**WHAT THE TASK REQUIRES**
Go through the data line by line. Copy each one holding the string "electric".

DATA SUPPLIED: Begin

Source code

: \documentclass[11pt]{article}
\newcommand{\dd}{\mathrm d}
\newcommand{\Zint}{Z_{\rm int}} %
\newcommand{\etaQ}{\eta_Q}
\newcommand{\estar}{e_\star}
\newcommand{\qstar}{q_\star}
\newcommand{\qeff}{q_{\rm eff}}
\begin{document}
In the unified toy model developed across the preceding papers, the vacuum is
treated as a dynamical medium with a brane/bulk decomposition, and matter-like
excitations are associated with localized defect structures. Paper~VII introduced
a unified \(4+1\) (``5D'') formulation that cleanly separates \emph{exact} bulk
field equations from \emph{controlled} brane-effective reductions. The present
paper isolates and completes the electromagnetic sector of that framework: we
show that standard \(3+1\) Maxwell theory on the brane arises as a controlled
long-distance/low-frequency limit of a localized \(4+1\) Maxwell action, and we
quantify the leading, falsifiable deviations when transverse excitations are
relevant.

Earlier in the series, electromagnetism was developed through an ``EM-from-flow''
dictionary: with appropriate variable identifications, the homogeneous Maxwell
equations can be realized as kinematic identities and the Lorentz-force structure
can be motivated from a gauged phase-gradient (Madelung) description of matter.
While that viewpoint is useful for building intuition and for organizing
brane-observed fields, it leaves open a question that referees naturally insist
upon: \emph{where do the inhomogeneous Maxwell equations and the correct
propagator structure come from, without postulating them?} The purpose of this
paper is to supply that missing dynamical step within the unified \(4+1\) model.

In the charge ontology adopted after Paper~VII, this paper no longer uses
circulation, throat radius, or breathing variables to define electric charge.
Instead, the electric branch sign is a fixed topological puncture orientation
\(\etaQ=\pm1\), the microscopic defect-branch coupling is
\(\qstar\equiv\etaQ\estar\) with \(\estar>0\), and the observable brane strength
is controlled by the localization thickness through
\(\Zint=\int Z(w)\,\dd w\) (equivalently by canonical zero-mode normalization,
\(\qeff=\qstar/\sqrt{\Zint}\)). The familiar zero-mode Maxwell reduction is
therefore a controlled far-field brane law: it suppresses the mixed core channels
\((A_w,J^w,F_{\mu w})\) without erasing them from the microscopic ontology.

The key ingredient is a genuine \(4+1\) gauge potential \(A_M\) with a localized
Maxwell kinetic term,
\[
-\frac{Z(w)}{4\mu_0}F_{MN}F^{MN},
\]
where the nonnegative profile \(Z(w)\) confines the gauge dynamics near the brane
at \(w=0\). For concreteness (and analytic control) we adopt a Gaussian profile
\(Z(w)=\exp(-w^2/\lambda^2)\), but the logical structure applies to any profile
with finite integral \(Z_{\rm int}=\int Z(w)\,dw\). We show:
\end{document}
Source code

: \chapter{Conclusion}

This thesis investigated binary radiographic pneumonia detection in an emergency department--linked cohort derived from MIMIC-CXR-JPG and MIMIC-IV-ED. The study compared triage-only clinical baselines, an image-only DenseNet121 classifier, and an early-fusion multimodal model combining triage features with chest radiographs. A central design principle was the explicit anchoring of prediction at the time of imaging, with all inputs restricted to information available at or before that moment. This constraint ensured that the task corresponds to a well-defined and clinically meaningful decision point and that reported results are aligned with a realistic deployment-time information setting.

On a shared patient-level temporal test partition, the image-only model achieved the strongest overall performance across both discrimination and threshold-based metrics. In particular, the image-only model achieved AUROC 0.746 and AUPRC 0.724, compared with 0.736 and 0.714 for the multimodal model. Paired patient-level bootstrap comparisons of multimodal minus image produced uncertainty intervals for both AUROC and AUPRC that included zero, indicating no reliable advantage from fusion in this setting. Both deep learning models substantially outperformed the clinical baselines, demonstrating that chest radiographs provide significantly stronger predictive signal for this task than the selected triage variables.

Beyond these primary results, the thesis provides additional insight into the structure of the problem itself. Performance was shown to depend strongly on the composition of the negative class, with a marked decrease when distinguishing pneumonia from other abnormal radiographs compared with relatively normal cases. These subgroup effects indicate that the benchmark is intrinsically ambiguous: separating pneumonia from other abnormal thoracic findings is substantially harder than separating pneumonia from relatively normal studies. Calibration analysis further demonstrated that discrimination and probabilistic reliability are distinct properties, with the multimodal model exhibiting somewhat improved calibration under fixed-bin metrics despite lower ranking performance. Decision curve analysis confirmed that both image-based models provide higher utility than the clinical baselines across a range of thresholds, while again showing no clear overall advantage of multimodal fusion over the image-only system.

DATA SUPPLIED: End

**REPLY**
circulation, throat radius, or breathing variables to define electric charge.
Instead, the electric branch sign is a fixed topological puncture orientation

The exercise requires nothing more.